How do I use LangChain to integrate my business data?

  • What is LangChain:

    LangChain is an open source framework that allows AI developers to integrate LLMs like GPT-4 with external data to improve performance and optimize resource utilization.

  • How does LangChain work:

    LangChain divides a document, such as a 20-page PDF file, into smaller chunks and embeds them into a vector store.

    LangChain processes the user input and stores the data locally as the knowledge base of the LLM. In each inference process, LangChain searches for an answer similar to the input question in the local knowledge base, and then inputs the local-generated answer and the user input together into the LLM to generate a custom answer.

  • How to configure LangChain:

    1. Click LangChain and go to the LangChain tab on the web UI page.

    2. Upload custom data in the lower-left corner of the web UI page. You can upload files in TXT, MD, DOCX, and PDF formats. image.png

      For example, you can drag and drop to upload a README.md file and click Vectorstore knowledge in the lower-left corner. The following result indicates that the custom data is loaded. image.png

    3. In the input box at the bottom of the web UI page, enter a sentence to start a dialogue.

    4. For example, enter how to install deepspeed in the input box and click Send.

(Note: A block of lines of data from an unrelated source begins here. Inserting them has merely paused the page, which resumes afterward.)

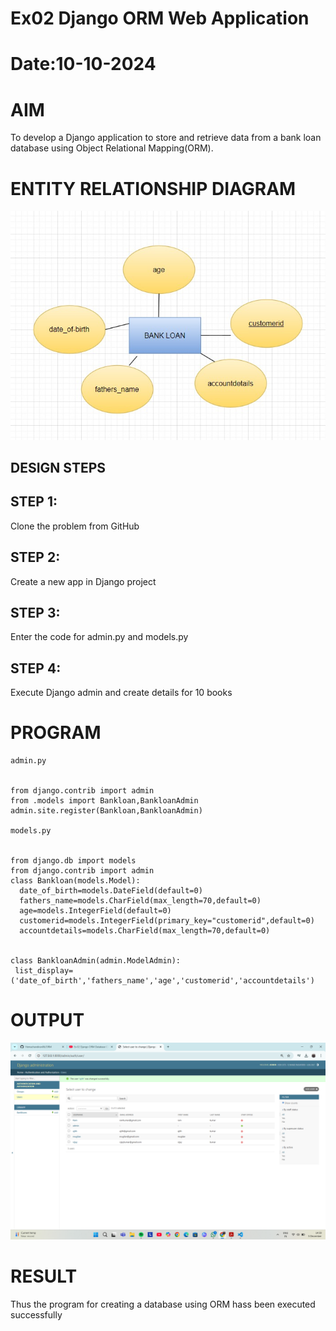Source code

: # Ex02 Django ORM Web Application
# Date:10-10-2024
# AIM
To develop a Django application to store and retrieve data from a bank loan database using Object Relational Mapping(ORM).

# ENTITY RELATIONSHIP DIAGRAM

![alt text](ormimage.jpg)


## DESIGN STEPS
## STEP 1:
Clone the problem from GitHub

## STEP 2:
Create a new app in Django project

## STEP 3:
Enter the code for admin.py and models.py

## STEP 4:
Execute Django admin and create details for 10 books

# PROGRAM
```
admin.py 


from django.contrib import admin
from .models import Bankloan,BankloanAdmin
admin.site.register(Bankloan,BankloanAdmin)

models.py


from django.db import models
from django.contrib import admin
class Bankloan(models.Model):
  date_of_birth=models.DateField(default=0)
  fathers_name=models.CharField(max_length=70,default=0)
  age=models.IntegerField(default=0)
  customerid=models.IntegerField(primary_key="customerid",default=0) 
  accountdetails=models.CharField(max_length=70,default=0)


class BankloanAdmin(admin.ModelAdmin):
 list_display=('date_of_birth','fathers_name','age','customerid','accountdetails')

```
# OUTPUT
![alt text](<Screenshot (25).png>)


# RESULT
Thus the program for creating a database using ORM hass been executed successfully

The following figure shows the result. image.png

    Note

    After you use LangChain to integrate business data on the web UI page, you can perform model inference with the data by using API operations. You can also perform vector search in an on-premises knowledge base. For more information, see Use PAI and a vector database to implement intelligent dialogue based on LLMs.

How do I improve concurrency and reduce latency for the inference service?

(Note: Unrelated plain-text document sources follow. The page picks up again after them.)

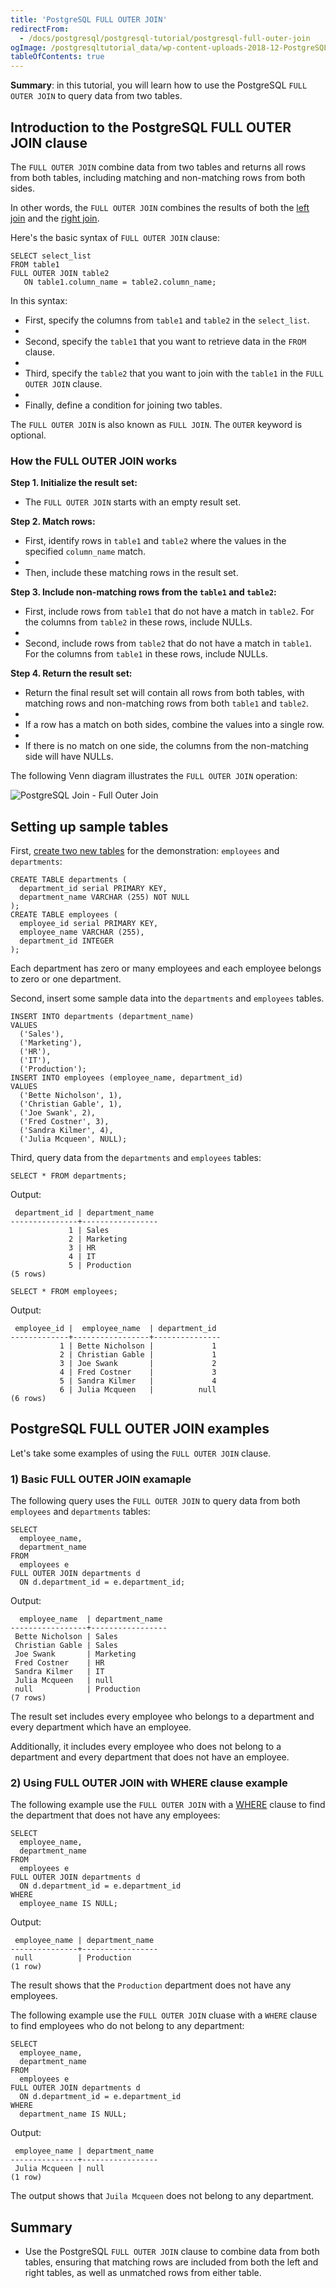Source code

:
 ```yaml
---
title: 'PostgreSQL FULL OUTER JOIN'
redirectFrom:
  - /docs/postgresql/postgresql-tutorial/postgresql-full-outer-join
ogImage: /postgresqltutorial_data/wp-content-uploads-2018-12-PostgreSQL-Join-Full-Outer-Join.png
tableOfContents: true
---
```



**Summary**: in this tutorial, you will learn how to use the PostgreSQL `FULL OUTER JOIN` to query data from two tables.

## Introduction to the PostgreSQL FULL OUTER JOIN clause

The `FULL OUTER JOIN` combine data from two tables and returns all rows from both tables, including matching and non-matching rows from both sides.

In other words, the `FULL OUTER JOIN` combines the results of both the [left join](/docs/postgresql/postgresql-left-join) and the [right join](/docs/postgresql/postgresql-tutorial/postgresql-right-join).

Here's the basic syntax of `FULL OUTER JOIN` clause:

```
SELECT select_list
FROM table1
FULL OUTER JOIN table2
   ON table1.column_name = table2.column_name;
```

In this syntax:

- First, specify the columns from `table1` and `table2` in the `select_list`.
-
- Second, specify the `table1` that you want to retrieve data in the `FROM` clause.
-
- Third, specify the `table2` that you want to join with the `table1` in the `FULL OUTER JOIN` clause.
-
- Finally, define a condition for joining two tables.

The `FULL OUTER JOIN` is also known as `FULL JOIN`. The `OUTER` keyword is optional.

### How the FULL OUTER JOIN works

**Step 1. Initialize the result set:**

- The `FULL OUTER JOIN` starts with an empty result set.

**Step 2. Match rows:**

- First, identify rows in `table1` and `table2` where the values in the specified `column_name` match.
-
- Then, include these matching rows in the result set.

**Step 3. Include non-matching rows from the `table1` and `table2`:**

- First, include rows from `table1` that do not have a match in `table2`. For the columns from `table2` in these rows, include NULLs.
-
- Second, include rows from `table2` that do not have a match in `table1`. For the columns from `table1` in these rows, include NULLs.

**Step 4. Return the result set:**

- Return the final result set will contain all rows from both tables, with matching rows and non-matching rows from both `table1` and `table2`.
-
- If a row has a match on both sides, combine the values into a single row.
-
- If there is no match on one side, the columns from the non-matching side will have NULLs.

The following Venn diagram illustrates the `FULL OUTER JOIN` operation:

![PostgreSQL Join - Full Outer Join](/postgresqltutorial_data/wp-content-uploads-2018-12-PostgreSQL-Join-Full-Outer-Join.png)

## Setting up sample tables

First, [create two new tables](/docs/postgresql/postgresql-create-table) for the demonstration: `employees` and `departments`:

```
CREATE TABLE departments (
  department_id serial PRIMARY KEY,
  department_name VARCHAR (255) NOT NULL
);
CREATE TABLE employees (
  employee_id serial PRIMARY KEY,
  employee_name VARCHAR (255),
  department_id INTEGER
);
```

Each department has zero or many employees and each employee belongs to zero or one department.

Second, insert some sample data into the `departments` and `employees` tables.

```
INSERT INTO departments (department_name)
VALUES
  ('Sales'),
  ('Marketing'),
  ('HR'),
  ('IT'),
  ('Production');
INSERT INTO employees (employee_name, department_id)
VALUES
  ('Bette Nicholson', 1),
  ('Christian Gable', 1),
  ('Joe Swank', 2),
  ('Fred Costner', 3),
  ('Sandra Kilmer', 4),
  ('Julia Mcqueen', NULL);
```

Third, query data from the `departments` and `employees` tables:

```
SELECT * FROM departments;
```

Output:

```
 department_id | department_name
---------------+-----------------
             1 | Sales
             2 | Marketing
             3 | HR
             4 | IT
             5 | Production
(5 rows)
```

```
SELECT * FROM employees;
```

Output:

```
 employee_id |  employee_name  | department_id
-------------+-----------------+---------------
           1 | Bette Nicholson |             1
           2 | Christian Gable |             1
           3 | Joe Swank       |             2
           4 | Fred Costner    |             3
           5 | Sandra Kilmer   |             4
           6 | Julia Mcqueen   |          null
(6 rows)
```

## PostgreSQL FULL OUTER JOIN examples

Let's take some examples of using the `FULL OUTER JOIN` clause.

### 1) Basic FULL OUTER JOIN examaple

The following query uses the `FULL OUTER JOIN` to query data from both `employees` and `departments` tables:

```
SELECT
  employee_name,
  department_name
FROM
  employees e
FULL OUTER JOIN departments d
  ON d.department_id = e.department_id;
```

Output:

```
  employee_name  | department_name
-----------------+-----------------
 Bette Nicholson | Sales
 Christian Gable | Sales
 Joe Swank       | Marketing
 Fred Costner    | HR
 Sandra Kilmer   | IT
 Julia Mcqueen   | null
 null            | Production
(7 rows)
```

The result set includes every employee who belongs to a department and every department which have an employee.

Additionally, it includes every employee who does not belong to a department and every department that does not have an employee.

### 2) Using FULL OUTER JOIN with WHERE clause example

The following example use the `FULL OUTER JOIN` with a [WHERE](/docs/postgresql/postgresql-where) clause to find the department that does not have any employees:

```
SELECT
  employee_name,
  department_name
FROM
  employees e
FULL OUTER JOIN departments d
  ON d.department_id = e.department_id
WHERE
  employee_name IS NULL;
```

Output:

```
 employee_name | department_name
---------------+-----------------
 null          | Production
(1 row)
```

The result shows that the `Production` department does not have any employees.

The following example use the `FULL OUTER JOIN` cluase with a `WHERE` clause to find employees who do not belong to any department:

```
SELECT
  employee_name,
  department_name
FROM
  employees e
FULL OUTER JOIN departments d
  ON d.department_id = e.department_id
WHERE
  department_name IS NULL;
```

Output:

```
 employee_name | department_name
---------------+-----------------
 Julia Mcqueen | null
(1 row)
```

The output shows that `Juila Mcqueen` does not belong to any department.

## Summary

- Use the PostgreSQL `FULL OUTER JOIN` clause to combine data from both tables, ensuring that matching rows are included from both the left and right tables, as well as unmatched rows from either table.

EAS provides BladeLLM and vLLM inference acceleration engines to ensure high concurrency and low latency for the inference service. Perform the following steps:

  1. On the EAS-Online Model Services page, find the service that you want to update. Click Update Service in the Actions column of the service.

  2. In the Model Service Information section, add the parameter --backend=vllm to the Command to Run parameter and click Deploy.

    Important

    The inference acceleration engine supports only the following model types: Qwen, Llama2, Baichuan-13B, and Baichuan2-13B.

    image.png

  3. Update versions of Transformers and vLLM.

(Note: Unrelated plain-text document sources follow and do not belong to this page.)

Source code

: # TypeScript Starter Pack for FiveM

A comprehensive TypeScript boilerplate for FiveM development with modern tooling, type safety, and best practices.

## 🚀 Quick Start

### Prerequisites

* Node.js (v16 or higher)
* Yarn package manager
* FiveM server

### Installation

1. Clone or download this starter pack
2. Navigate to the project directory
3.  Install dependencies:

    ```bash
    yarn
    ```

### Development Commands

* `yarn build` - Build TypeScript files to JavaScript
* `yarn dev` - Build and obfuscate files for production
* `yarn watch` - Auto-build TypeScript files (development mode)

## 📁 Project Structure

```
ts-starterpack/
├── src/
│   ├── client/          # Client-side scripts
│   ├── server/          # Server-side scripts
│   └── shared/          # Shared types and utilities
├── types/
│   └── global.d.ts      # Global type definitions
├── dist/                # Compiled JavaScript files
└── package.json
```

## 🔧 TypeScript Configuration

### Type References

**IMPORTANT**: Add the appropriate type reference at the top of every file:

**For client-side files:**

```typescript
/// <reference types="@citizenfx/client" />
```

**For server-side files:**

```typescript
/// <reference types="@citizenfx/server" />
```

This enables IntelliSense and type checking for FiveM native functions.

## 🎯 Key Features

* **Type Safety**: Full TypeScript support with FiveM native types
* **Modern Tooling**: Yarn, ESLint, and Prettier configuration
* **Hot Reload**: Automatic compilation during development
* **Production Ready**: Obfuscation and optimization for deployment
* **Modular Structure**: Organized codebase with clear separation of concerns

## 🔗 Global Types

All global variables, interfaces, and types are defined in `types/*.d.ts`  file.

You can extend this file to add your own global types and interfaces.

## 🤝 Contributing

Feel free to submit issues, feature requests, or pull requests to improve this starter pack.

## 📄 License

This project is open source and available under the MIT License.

    As new models are released, the previously released models and latest released models may have incompatibility issues on the dependency of toolkit versions, such as Transformers and vLLM. To solve the incompatibility issues, we recommend that you upgrade toolkits such as Transformers and vLLM based on your business requirements. Specify the specific versions of the toolkits in the Third-party Library Settings section. image.png

How do I mount a custom model?

You can use Object Storage Service (OSS) to mount a custom model. Procedure:

  1. Upload the model and related configuration files to your OSS bucket. For more information about how to create a bucket and upload objects, see Create buckets and Upload objects.

    The following figure provides a sample of the model files that you need to prepare: image.png

    The config.json file must be uploaded. You must configure the config.json file based on the Huggingface model format. For more information about the sample file, see config.json.

  2. Click Update Service in the Actions column of the service.

  3. In the Model Service Information section, specify the required parameters and click Deploy. image.png

    Parameter

    Description

    Model Settings

    Click Specify Model Settings to configure the model.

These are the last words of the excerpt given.